Oil has brought corruption and turmoil in its wake virtually wherever it has been discovered in the developing world. Second only perhaps to the arms industry, its lack of transparency and concentration of wealth invites kickbacks and bribery, as well as distortions to regional economies.

“There is no other commodity that produces such great profit,” said Terry Karl in an interview with Miren Gutierrez, for the International Press Service, “and this is generally in the context of highly concentrated power, very weak bureaucracies, and weak rule of law.” Karl is co-author of a Catholic Relief Services report on the impact of oil in Africa, entitled Bottom of the Barrel. He cites the examples of Gabon, Angola and Nigeria, which began exploiting oil several decades ago and suffer from intense corruption. In Nigeria, as in Angola, an overvalued exchange rate has destroyed the non-oil economy.
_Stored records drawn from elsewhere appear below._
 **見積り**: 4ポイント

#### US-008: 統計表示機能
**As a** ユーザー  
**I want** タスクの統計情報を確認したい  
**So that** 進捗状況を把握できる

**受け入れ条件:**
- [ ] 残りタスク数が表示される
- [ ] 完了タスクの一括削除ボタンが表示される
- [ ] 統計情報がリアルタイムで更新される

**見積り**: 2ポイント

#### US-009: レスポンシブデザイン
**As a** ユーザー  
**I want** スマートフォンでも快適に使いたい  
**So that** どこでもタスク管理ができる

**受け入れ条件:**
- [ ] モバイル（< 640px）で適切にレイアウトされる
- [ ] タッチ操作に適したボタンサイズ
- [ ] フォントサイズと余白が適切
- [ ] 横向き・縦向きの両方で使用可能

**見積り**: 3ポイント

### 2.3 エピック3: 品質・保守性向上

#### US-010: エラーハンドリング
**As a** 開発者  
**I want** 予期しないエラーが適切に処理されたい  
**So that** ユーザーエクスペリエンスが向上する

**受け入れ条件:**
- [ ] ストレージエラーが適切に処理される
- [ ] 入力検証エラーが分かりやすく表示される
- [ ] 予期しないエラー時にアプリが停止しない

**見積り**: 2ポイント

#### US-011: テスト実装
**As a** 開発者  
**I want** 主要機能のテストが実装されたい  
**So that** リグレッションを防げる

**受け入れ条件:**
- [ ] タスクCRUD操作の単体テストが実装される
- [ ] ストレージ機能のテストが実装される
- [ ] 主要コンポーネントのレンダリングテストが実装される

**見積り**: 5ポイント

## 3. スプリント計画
Local revolts over control of oil revenues also have triggered sweeping military repression in the Niger delta.

Oil companies and exploration companies like Halliburton wield political and sometimes military power. In Sudan, roads and bridges built by oil firms have been used to attack otherwise remote villages. Canada’s largest oil company, Talisman, is now in court for allegedly aiding Sudan government forces in blowing up a church and killing church leaders, in order to clear the land for pipelines and drilling. Under public pressure in Canada, Talisman has sold its holdings in Sudan. Lundin Oil AB, a Swedish company, withdrew under similar pressure from human rights groups.

Michael Klare suggests that oil production is intrinsically destabilizing:

When countries with few other resources of national wealth exploit their petroleum reserves, the ruling elites typically monopolize the distribution of oil revenues, enriching themselves and their cronies while leaving the rest of the population mired in poverty – and the well-equipped and often privileged security forces of these ‘petro-states’ can be counted on to support them.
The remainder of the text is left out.